I'm finally getting around to putting this CB450 engine back together. I've had a variety of obstacles this last year.
I'm going to try my hand at documenting the process - here goes:
One of the main things that draws me to the 450 is the torsion-bar valve spring mechanism. It speaks to me somehow.
I've had the head spiffed up at my local machine shop. I've installed new valve guide seals, the original "cap" kind held down with the little fork-thing:

The torsion bar assembly goes in first. They come labeled "A" or "B". The A assemblies go on the right intake and the left exhaust. The Bs go on the left intake and right exhaust. These photos are of the right intake. Fish the splined tube in to the hole, and thread it through the valve closer fork.

The fork will only engage the splines in the correct position. This shot shows the approximate relative position of the fork and the anchor arm where this happens.

It's a fine time now to stick the valve in, and see that the hook straddles it:

Let the anchor flop down

Drop the keeper ring over the valve stem, flat side down:

Put a speck of Vaseline (or other goo of your choice) on one of the keepers:

And place it on the valve stem, engaged in the grooves:

With both keepers in, you can rotate the torsion bar anchor up to see that the keepers are restrained in the ring:

A 14mm open-end wrench works to load the spring by rotating the anchor until it lines up with the hollow pin. When it is, you can tap the works inwards:

And then put the bolt in

Now you can fish the eccentric follower shaft through its hole in the head and into a follower. Wish my fingers weren't so stubby...

The follower will lay right down on the valve stem:

Rotate the eccentric shaft until the mark on the end points to the camshaft axis.

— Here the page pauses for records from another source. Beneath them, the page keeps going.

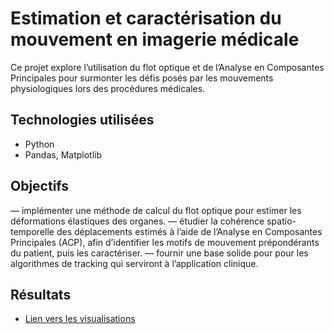 # Estimation et caractérisation du mouvement en imagerie médicale

Ce projet explore l’utilisation du flot optique et de l’Analyse en Composantes Principales
pour surmonter les défis posés par les mouvements physiologiques lors des procédures
médicales.

## Technologies utilisées
- Python
- Pandas, Matplotlib

## Objectifs
— implémenter une méthode de calcul du flot optique pour estimer les déformations élastiques
des organes.
— étudier la cohérence spatio-temporelle des déplacements estimés à l’aide de l’Analyse
en Composantes Principales (ACP), afin d’identifier les motifs de mouvement prépondérants
du patient, puis les caractériser.
— fournir une base solide pour pour les algorithmes de tracking qui serviront à l’application
clinique.

## Résultats
- [Lien vers les visualisations](#)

This makes the cam clearance as large as it can be:

Once the other side is done, the camshaft can go in. Orient the cam such that both lobes point outwards away from the followers. This way, you'll have clearance between the base circle of both lobes and the followers. Note the notch in the opening where my finger is on the right. The other end of the cam goes in first, and this notch is there to clear the cam for installation.

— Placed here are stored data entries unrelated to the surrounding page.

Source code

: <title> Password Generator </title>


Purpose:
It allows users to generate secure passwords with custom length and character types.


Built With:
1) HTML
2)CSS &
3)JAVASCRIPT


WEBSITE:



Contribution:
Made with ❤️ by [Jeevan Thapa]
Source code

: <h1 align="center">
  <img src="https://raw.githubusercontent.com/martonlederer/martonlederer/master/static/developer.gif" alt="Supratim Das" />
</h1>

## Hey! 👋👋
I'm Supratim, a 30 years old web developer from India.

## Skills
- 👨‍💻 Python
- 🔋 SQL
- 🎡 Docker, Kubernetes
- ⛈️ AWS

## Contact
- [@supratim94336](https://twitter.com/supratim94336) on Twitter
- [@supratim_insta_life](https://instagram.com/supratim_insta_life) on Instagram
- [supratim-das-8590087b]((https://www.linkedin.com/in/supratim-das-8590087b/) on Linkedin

With the cam in, and the eccentrics away from it, the bearings can go on. Fidget with it until they slide in easily. If you have to force it, something is mucked up.

But wait! There's more! The axial play of the camshafts should be between 0.05 and 0.35mm (.002" and .014"). Once you tighten the cam bearing screws (with your new gaskets) you'll be able to measure the clearance with a feeler gage. Mine here is .013". I'll get a shim from my dealer, who has them in .1mm and .2mm thicknesses, and I'll have the option of moving my clearance closer to the middle of the specified range.
Also, the intake cam will be close to the alignment position needed to get the cam chain on. You can see the alignment marks in this photo too.

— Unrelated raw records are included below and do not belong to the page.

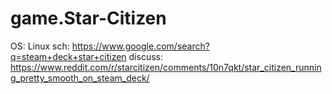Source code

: # game.Star-Citizen
OS: Linux sch: https://www.google.com/search?q=steam+deck+star+citizen discuss: https://www.reddit.com/r/starcitizen/comments/10n7qkt/star_citizen_running_pretty_smooth_on_steam_deck/
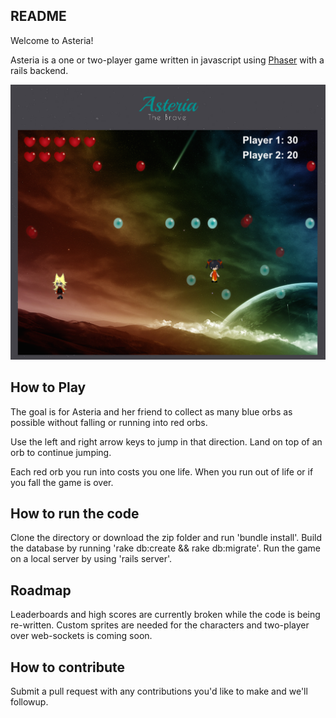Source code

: ## README

Welcome to Asteria!

Asteria is a one or two-player game written in javascript using [Phaser](http://phaser.io) with a rails backend.

![Asteria Screenshot](screen-shot-new.png)

## How to Play

The goal is for Asteria and her friend to collect as many blue orbs as possible without falling or running into red orbs. 

Use the left and right arrow keys to jump in that direction. Land on top of an orb to continue jumping.

Each red orb you run into costs you one life. When you run out of life or if you fall the game is over.

## How to run the code

Clone the directory or download the zip folder and run 'bundle install'. Build the database by running 'rake db:create && rake db:migrate'. Run the game on a local server by using 'rails server'.

## Roadmap

Leaderboards and high scores are currently broken while the code is being re-written. Custom sprites are needed for the characters and two-player over web-sockets is coming soon.

## How to contribute

Submit a pull request with any contributions you'd like to make and we'll followup.

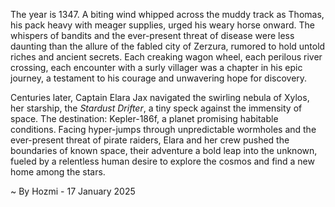 
The year is 1347.  A biting wind whipped across the muddy track as Thomas, his pack heavy with meager supplies, urged his weary horse onward.  The whispers of bandits and the ever-present threat of disease were less daunting than the allure of the fabled city of Zerzura, rumored to hold untold riches and ancient secrets.  Each creaking wagon wheel, each perilous river crossing, each encounter with a surly villager was a chapter in his epic journey, a testament to his courage and unwavering hope for discovery.

Centuries later, Captain Elara Jax navigated the swirling nebula of Xylos, her starship, the *Stardust Drifter*, a tiny speck against the immensity of space.  The destination: Kepler-186f, a planet promising habitable conditions.  Facing hyper-jumps through unpredictable wormholes and the ever-present threat of pirate raiders, Elara and her crew pushed the boundaries of known space, their adventure a bold leap into the unknown, fueled by a relentless human desire to explore the cosmos and find a new home among the stars.

~ By Hozmi - 17 January 2025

The exhaust cam is will need the same endplay adjustment routine. The alignment mark is a little harder to get to, as it is on the other side of the cam. Here's why: The index mark on the crank puts the Left piston at top dead center, but not between a compression stroke and a power stroke, as you'd think. Mr. Left is between an exhaust stroke and an intake stroke. That's why the timing mark won't quite line up on the intake cam - it should be already beginning to open at that point. Mr. Right trails Mr. Left by 180 (crank) degrees, or 90 cam degrees. When Mr. Left is at TDC, Mr. Right is at BDC, between a power stroke and an exhaust stroke. Since Left is just ending an exhaust stroke and Right is just beginning one, both exhaust valves are open a bit when the exhaust cam is at timing (chain install) position. So somehow you need to rotate the cam from the position where it was easy to install to where the index marks line up, with both exhaust valve open a bit. I horsed mine around with a screwdriver prying against the sprocket teeth. Crude, yes, but effective.

I didn't bother with new gaskets (bearing caps), seal (distributor drive), O-rings (on the outside of the eccentric shafts), or lube for these photos. I will do so when I put it together for real.